#### DATA SUPPLIED:
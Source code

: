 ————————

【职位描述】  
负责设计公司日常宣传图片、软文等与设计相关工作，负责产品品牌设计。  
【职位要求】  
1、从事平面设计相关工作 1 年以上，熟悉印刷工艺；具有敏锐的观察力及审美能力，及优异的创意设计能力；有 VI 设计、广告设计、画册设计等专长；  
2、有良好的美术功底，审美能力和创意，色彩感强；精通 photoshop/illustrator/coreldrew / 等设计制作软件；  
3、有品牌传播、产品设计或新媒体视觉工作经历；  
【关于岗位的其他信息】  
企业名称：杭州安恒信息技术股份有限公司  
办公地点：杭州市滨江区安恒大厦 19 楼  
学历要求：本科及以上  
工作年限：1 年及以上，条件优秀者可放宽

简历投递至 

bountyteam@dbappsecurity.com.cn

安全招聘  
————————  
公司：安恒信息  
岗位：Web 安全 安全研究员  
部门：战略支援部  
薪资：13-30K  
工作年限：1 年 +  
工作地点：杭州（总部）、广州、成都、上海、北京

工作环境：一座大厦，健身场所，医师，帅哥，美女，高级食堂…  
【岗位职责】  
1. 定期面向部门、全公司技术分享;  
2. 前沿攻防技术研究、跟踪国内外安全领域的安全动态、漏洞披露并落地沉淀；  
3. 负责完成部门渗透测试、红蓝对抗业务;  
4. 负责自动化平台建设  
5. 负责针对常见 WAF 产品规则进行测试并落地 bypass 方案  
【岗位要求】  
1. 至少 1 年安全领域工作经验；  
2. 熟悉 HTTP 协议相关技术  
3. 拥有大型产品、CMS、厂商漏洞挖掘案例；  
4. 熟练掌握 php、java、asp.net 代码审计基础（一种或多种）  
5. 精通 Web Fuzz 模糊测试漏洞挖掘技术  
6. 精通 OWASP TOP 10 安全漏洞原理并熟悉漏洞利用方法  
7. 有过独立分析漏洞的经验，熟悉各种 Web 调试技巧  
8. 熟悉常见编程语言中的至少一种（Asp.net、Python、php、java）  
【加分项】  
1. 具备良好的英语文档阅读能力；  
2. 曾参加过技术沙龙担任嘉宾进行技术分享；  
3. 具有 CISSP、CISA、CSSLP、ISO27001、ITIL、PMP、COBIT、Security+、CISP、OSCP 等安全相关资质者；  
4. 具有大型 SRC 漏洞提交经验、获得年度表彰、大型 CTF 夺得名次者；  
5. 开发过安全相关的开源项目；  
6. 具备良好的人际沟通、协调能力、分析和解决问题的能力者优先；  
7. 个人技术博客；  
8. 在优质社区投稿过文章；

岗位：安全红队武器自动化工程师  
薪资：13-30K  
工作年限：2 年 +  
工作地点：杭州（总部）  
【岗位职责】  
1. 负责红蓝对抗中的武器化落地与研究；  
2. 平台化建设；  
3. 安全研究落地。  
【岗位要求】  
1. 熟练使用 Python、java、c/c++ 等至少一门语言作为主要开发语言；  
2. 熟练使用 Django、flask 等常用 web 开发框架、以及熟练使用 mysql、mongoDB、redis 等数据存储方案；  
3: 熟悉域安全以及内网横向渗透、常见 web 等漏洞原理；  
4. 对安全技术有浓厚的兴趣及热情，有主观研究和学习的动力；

#### WORK REQUEST:
Please output the entries above, every line exactly as it reads.

#### ANSWER TO THIS PROBLEM:
Source code

: ————————

【职位描述】  
负责设计公司日常宣传图片、软文等与设计相关工作，负责产品品牌设计。  
【职位要求】  
1、从事平面设计相关工作 1 年以上，熟悉印刷工艺；具有敏锐的观察力及审美能力，及优异的创意设计能力；有 VI 设计、广告设计、画册设计等专长；  
2、有良好的美术功底，审美能力和创意，色彩感强；精通 photoshop/illustrator/coreldrew / 等设计制作软件；  
3、有品牌传播、产品设计或新媒体视觉工作经历；  
【关于岗位的其他信息】  
企业名称：杭州安恒信息技术股份有限公司  
办公地点：杭州市滨江区安恒大厦 19 楼  
学历要求：本科及以上  
工作年限：1 年及以上，条件优秀者可放宽

简历投递至 

bountyteam@dbappsecurity.com.cn

安全招聘  
————————  
公司：安恒信息  
岗位：Web 安全 安全研究员  
部门：战略支援部  
薪资：13-30K  
工作年限：1 年 +  
工作地点：杭州（总部）、广州、成都、上海、北京

工作环境：一座大厦，健身场所，医师，帅哥，美女，高级食堂…  
【岗位职责】  
1. 定期面向部门、全公司技术分享;  
2. 前沿攻防技术研究、跟踪国内外安全领域的安全动态、漏洞披露并落地沉淀；  
3. 负责完成部门渗透测试、红蓝对抗业务;  
4. 负责自动化平台建设  
5. 负责针对常见 WAF 产品规则进行测试并落地 bypass 方案  
【岗位要求】  
1. 至少 1 年安全领域工作经验；  
2. 熟悉 HTTP 协议相关技术  
3. 拥有大型产品、CMS、厂商漏洞挖掘案例；  
4. 熟练掌握 php、java、asp.net 代码审计基础（一种或多种）  
5. 精通 Web Fuzz 模糊测试漏洞挖掘技术  
6. 精通 OWASP TOP 10 安全漏洞原理并熟悉漏洞利用方法  
7. 有过独立分析漏洞的经验，熟悉各种 Web 调试技巧  
8. 熟悉常见编程语言中的至少一种（Asp.net、Python、php、java）  
【加分项】  
1. 具备良好的英语文档阅读能力；  
2. 曾参加过技术沙龙担任嘉宾进行技术分享；  
3. 具有 CISSP、CISA、CSSLP、ISO27001、ITIL、PMP、COBIT、Security+、CISP、OSCP 等安全相关资质者；  
4. 具有大型 SRC 漏洞提交经验、获得年度表彰、大型 CTF 夺得名次者；  
5. 开发过安全相关的开源项目；  
6. 具备良好的人际沟通、协调能力、分析和解决问题的能力者优先；  
7. 个人技术博客；  
8. 在优质社区投稿过文章；

岗位：安全红队武器自动化工程师  
薪资：13-30K  
工作年限：2 年 +  
工作地点：杭州（总部）  
【岗位职责】  
1. 负责红蓝对抗中的武器化落地与研究；  
2. 平台化建设；  
3. 安全研究落地。  
【岗位要求】  
1. 熟练使用 Python、java、c/c++ 等至少一门语言作为主要开发语言；  
2. 熟练使用 Django、flask 等常用 web 开发框架、以及熟练使用 mysql、mongoDB、redis 等数据存储方案；  
3: 熟悉域安全以及内网横向渗透、常见 web 等漏洞原理；  
4. 对安全技术有浓厚的兴趣及热情，有主观研究和学习的动力；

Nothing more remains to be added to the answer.